Hi @big-carpet-38439, I installed an third-party analyzer and updated the mapping of datasetindex_v2. I am able to hit the result by directly searching the index. Here is the new mapping properties I used:
Copy code
{
  "properties": {
    "editedFieldDescriptions": {
      "type": "keyword",
      "normalizer": "keyword_normalizer",
      "fields": {
        "chinese": {
          "type": "text",
          "analyzer": "ik_max_word"
        },
        "delimited": {
          "type": "text",
          "analyzer": "word_delimited"
        },
        "keyword": {
          "type": "keyword"
        }
      }
    }
  }
}
Below is the command I executed to query:
Copy code
GET 192.168.21.6:9800/datasetindex_v2/_search
Content-Type: application/json

{
  "query": {
    "query_string": {
      "query": "风场"
    }
  },
  "size": 100,
  "from": 0,
  "sort": []
}
And here is the result:
Copy code
HTTP/1.1 200 OK
content-type: application/json; charset=UTF-8

{
  "took": 7,
  "timed_out": false,
  "_shards": {
    "total": 1,
    "successful": 1,
    "skipped": 0,
    "failed": 0
  },
  "hits": {
    "total": {
      "value": 1,
      "relation": "eq"
    },
    "max_score": 0.5753642,
    "hits": [
      {
        "_index": "datasetindex_v2",
        "_type": "_doc",
        "_id": "urn%3Ali%3Adataset%3A%28urn%3Ali%3AdataPlatform%3Atrino%2Cdelta.presto.ads_t_work_ticket%2CPROD%29",
        "_score": 0.5753642,
        "_source": {
          "urn": "urn:li:dataset:(urn:li:dataPlatform:trino,delta.presto.ads_t_work_ticket,PROD)",
          "hasContainer": true,
          "container": "urn:li:container:8c10da9c9f51714c5b4591f36ff2e709",
          "origin": "PROD",
          "id": "delta.presto.ads_t_work_ticket",
          "browsePaths": [
            "/prod/trino/delta/presto/ads_t_work_ticket"
          ],
          "platform": "urn:li:dataPlatform:trino",
          "removed": false,
          "customProperties": [],
          "name": "ads_t_work_ticket",
          "hasDescription": false,
          "fieldPaths": [
            "fcid",
            "bmmc",
            "added_ticket_count",
            "pending_ticket_count",
            "wind_field_code",
            "create_day",
            "data_year",
            "create_time",
            "effect_date",
            "expire_date"
          ],
          "fieldGlossaryTerms": [],
          "fieldDescriptions": [],
          "fieldTags": [],
          "typeNames": [
            "table"
          ],
          "editedFieldGlossaryTerms": [],
          "editedFieldDescriptions": [
            "风场代码"
          ],
          "editedFieldTags": []
        }
      }
    ]
  }
}
However when I tried searching in datahub, I got nothing. Could you kindly help me out? Is there any parameter I need to change?
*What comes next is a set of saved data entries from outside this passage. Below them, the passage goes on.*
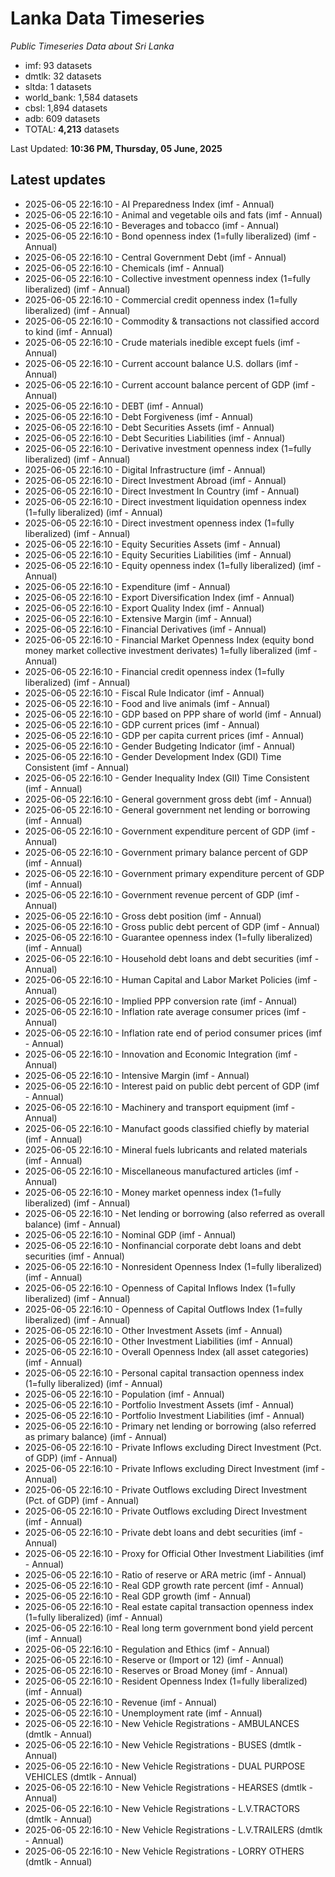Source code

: # Lanka Data Timeseries
*Public Timeseries Data about Sri Lanka*

* imf: 93 datasets
* dmtlk: 32 datasets
* sltda: 1 datasets
* world_bank: 1,584 datasets
* cbsl: 1,894 datasets
* adb: 609 datasets
* TOTAL: **4,213** datasets

Last Updated: **10:36 PM, Thursday, 05 June, 2025**

## Latest updates

* 2025-06-05 22:16:10 - AI Preparedness Index (imf - Annual)
* 2025-06-05 22:16:10 - Animal and vegetable oils and fats (imf - Annual)
* 2025-06-05 22:16:10 - Beverages and tobacco (imf - Annual)
* 2025-06-05 22:16:10 - Bond openness index (1=fully liberalized) (imf - Annual)
* 2025-06-05 22:16:10 - Central Government Debt (imf - Annual)
* 2025-06-05 22:16:10 - Chemicals (imf - Annual)
* 2025-06-05 22:16:10 - Collective investment openness index (1=fully liberalized) (imf - Annual)
* 2025-06-05 22:16:10 - Commercial credit openness index (1=fully liberalized) (imf - Annual)
* 2025-06-05 22:16:10 - Commodity & transactions not classified accord to kind (imf - Annual)
* 2025-06-05 22:16:10 - Crude materials inedible except fuels (imf - Annual)
* 2025-06-05 22:16:10 - Current account balance U.S. dollars (imf - Annual)
* 2025-06-05 22:16:10 - Current account balance percent of GDP (imf - Annual)
* 2025-06-05 22:16:10 - DEBT (imf - Annual)
* 2025-06-05 22:16:10 - Debt Forgiveness (imf - Annual)
* 2025-06-05 22:16:10 - Debt Securities Assets (imf - Annual)
* 2025-06-05 22:16:10 - Debt Securities Liabilities (imf - Annual)
* 2025-06-05 22:16:10 - Derivative investment openness index (1=fully liberalized) (imf - Annual)
* 2025-06-05 22:16:10 - Digital Infrastructure (imf - Annual)
* 2025-06-05 22:16:10 - Direct Investment Abroad (imf - Annual)
* 2025-06-05 22:16:10 - Direct Investment In Country (imf - Annual)
* 2025-06-05 22:16:10 - Direct investment liquidation openness index (1=fully liberalized) (imf - Annual)
* 2025-06-05 22:16:10 - Direct investment openness index (1=fully liberalized) (imf - Annual)
* 2025-06-05 22:16:10 - Equity Securities Assets (imf - Annual)
* 2025-06-05 22:16:10 - Equity Securities Liabilities (imf - Annual)
* 2025-06-05 22:16:10 - Equity openness index (1=fully liberalized) (imf - Annual)
* 2025-06-05 22:16:10 - Expenditure (imf - Annual)
* 2025-06-05 22:16:10 - Export Diversification Index (imf - Annual)
* 2025-06-05 22:16:10 - Export Quality Index (imf - Annual)
* 2025-06-05 22:16:10 - Extensive Margin (imf - Annual)
* 2025-06-05 22:16:10 - Financial Derivatives (imf - Annual)
* 2025-06-05 22:16:10 - Financial Market Openness Index (equity bond money market collective investment derivates) 1=fully liberalized (imf - Annual)
* 2025-06-05 22:16:10 - Financial credit openness index (1=fully liberalized) (imf - Annual)
* 2025-06-05 22:16:10 - Fiscal Rule Indicator (imf - Annual)
* 2025-06-05 22:16:10 - Food and live animals (imf - Annual)
* 2025-06-05 22:16:10 - GDP based on PPP share of world (imf - Annual)
* 2025-06-05 22:16:10 - GDP current prices (imf - Annual)
* 2025-06-05 22:16:10 - GDP per capita current prices (imf - Annual)
* 2025-06-05 22:16:10 - Gender Budgeting Indicator (imf - Annual)
* 2025-06-05 22:16:10 - Gender Development Index (GDI) Time Consistent (imf - Annual)
* 2025-06-05 22:16:10 - Gender Inequality Index (GII) Time Consistent (imf - Annual)
* 2025-06-05 22:16:10 - General government gross debt (imf - Annual)
* 2025-06-05 22:16:10 - General government net lending or borrowing (imf - Annual)
* 2025-06-05 22:16:10 - Government expenditure percent of GDP (imf - Annual)
* 2025-06-05 22:16:10 - Government primary balance percent of GDP (imf - Annual)
* 2025-06-05 22:16:10 - Government primary expenditure percent of GDP (imf - Annual)
* 2025-06-05 22:16:10 - Government revenue percent of GDP (imf - Annual)
* 2025-06-05 22:16:10 - Gross debt position (imf - Annual)
* 2025-06-05 22:16:10 - Gross public debt percent of GDP (imf - Annual)
* 2025-06-05 22:16:10 - Guarantee openness index (1=fully liberalized) (imf - Annual)
* 2025-06-05 22:16:10 - Household debt loans and debt securities (imf - Annual)
* 2025-06-05 22:16:10 - Human Capital and Labor Market Policies (imf - Annual)
* 2025-06-05 22:16:10 - Implied PPP conversion rate (imf - Annual)
* 2025-06-05 22:16:10 - Inflation rate average consumer prices (imf - Annual)
* 2025-06-05 22:16:10 - Inflation rate end of period consumer prices (imf - Annual)
* 2025-06-05 22:16:10 - Innovation and Economic Integration (imf - Annual)
* 2025-06-05 22:16:10 - Intensive Margin (imf - Annual)
* 2025-06-05 22:16:10 - Interest paid on public debt percent of GDP (imf - Annual)
* 2025-06-05 22:16:10 - Machinery and transport equipment (imf - Annual)
* 2025-06-05 22:16:10 - Manufact goods classified chiefly by material (imf - Annual)
* 2025-06-05 22:16:10 - Mineral fuels lubricants and related materials (imf - Annual)
* 2025-06-05 22:16:10 - Miscellaneous manufactured articles (imf - Annual)
* 2025-06-05 22:16:10 - Money market openness index (1=fully liberalized) (imf - Annual)
* 2025-06-05 22:16:10 - Net lending or borrowing (also referred as overall balance) (imf - Annual)
* 2025-06-05 22:16:10 - Nominal GDP (imf - Annual)
* 2025-06-05 22:16:10 - Nonfinancial corporate debt loans and debt securities (imf - Annual)
* 2025-06-05 22:16:10 - Nonresident Openness Index (1=fully liberalized) (imf - Annual)
* 2025-06-05 22:16:10 - Openness of Capital Inflows Index (1=fully liberalized) (imf - Annual)
* 2025-06-05 22:16:10 - Openness of Capital Outflows Index (1=fully liberalized) (imf - Annual)
* 2025-06-05 22:16:10 - Other Investment Assets (imf - Annual)
* 2025-06-05 22:16:10 - Other Investment Liabilities (imf - Annual)
* 2025-06-05 22:16:10 - Overall Openness Index (all asset categories) (imf - Annual)
* 2025-06-05 22:16:10 - Personal capital transaction openness index (1=fully liberalized) (imf - Annual)
* 2025-06-05 22:16:10 - Population (imf - Annual)
* 2025-06-05 22:16:10 - Portfolio Investment Assets (imf - Annual)
* 2025-06-05 22:16:10 - Portfolio Investment Liabilities (imf - Annual)
* 2025-06-05 22:16:10 - Primary net lending or borrowing (also referred as primary balance) (imf - Annual)
* 2025-06-05 22:16:10 - Private Inflows excluding Direct Investment (Pct. of GDP) (imf - Annual)
* 2025-06-05 22:16:10 - Private Inflows excluding Direct Investment (imf - Annual)
* 2025-06-05 22:16:10 - Private Outflows excluding Direct Investment (Pct. of GDP) (imf - Annual)
* 2025-06-05 22:16:10 - Private Outflows excluding Direct Investment (imf - Annual)
* 2025-06-05 22:16:10 - Private debt loans and debt securities (imf - Annual)
* 2025-06-05 22:16:10 - Proxy for Official Other Investment Liabilities (imf - Annual)
* 2025-06-05 22:16:10 - Ratio of reserve or ARA metric (imf - Annual)
* 2025-06-05 22:16:10 - Real GDP growth rate percent (imf - Annual)
* 2025-06-05 22:16:10 - Real GDP growth (imf - Annual)
* 2025-06-05 22:16:10 - Real estate capital transaction openness index (1=fully liberalized) (imf - Annual)
* 2025-06-05 22:16:10 - Real long term government bond yield percent (imf - Annual)
* 2025-06-05 22:16:10 - Regulation and Ethics (imf - Annual)
* 2025-06-05 22:16:10 - Reserve or (Import or 12) (imf - Annual)
* 2025-06-05 22:16:10 - Reserves or Broad Money (imf - Annual)
* 2025-06-05 22:16:10 - Resident Openness Index (1=fully liberalized) (imf - Annual)
* 2025-06-05 22:16:10 - Revenue (imf - Annual)
* 2025-06-05 22:16:10 - Unemployment rate (imf - Annual)
* 2025-06-05 22:16:10 - New Vehicle Registrations - AMBULANCES (dmtlk - Annual)
* 2025-06-05 22:16:10 - New Vehicle Registrations - BUSES (dmtlk - Annual)
* 2025-06-05 22:16:10 - New Vehicle Registrations - DUAL PURPOSE VEHICLES (dmtlk - Annual)
* 2025-06-05 22:16:10 - New Vehicle Registrations - HEARSES (dmtlk - Annual)
* 2025-06-05 22:16:10 - New Vehicle Registrations - L.V.TRACTORS (dmtlk - Annual)
* 2025-06-05 22:16:10 - New Vehicle Registrations - L.V.TRAILERS (dmtlk - Annual)
* 2025-06-05 22:16:10 - New Vehicle Registrations - LORRY OTHERS (dmtlk - Annual)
@big-carpet-38439 I noticed the text analyzer was set to "word_delimited" in
SearchQueryBuilder.java
. Could that be a reason?
@little-megabyte-1074 Sorry to bother. But could you kindly help me out with this?
b
@thankful-magazine-50386 You are searching for description right? Yeah so description we do word-delimited to avoid blowing up the index completely
If you search for the full word description does it work?
t
Hi @big-carpet-38439, thanks for the reply. Yes, I'm searching for description. Searching for the full word description worked.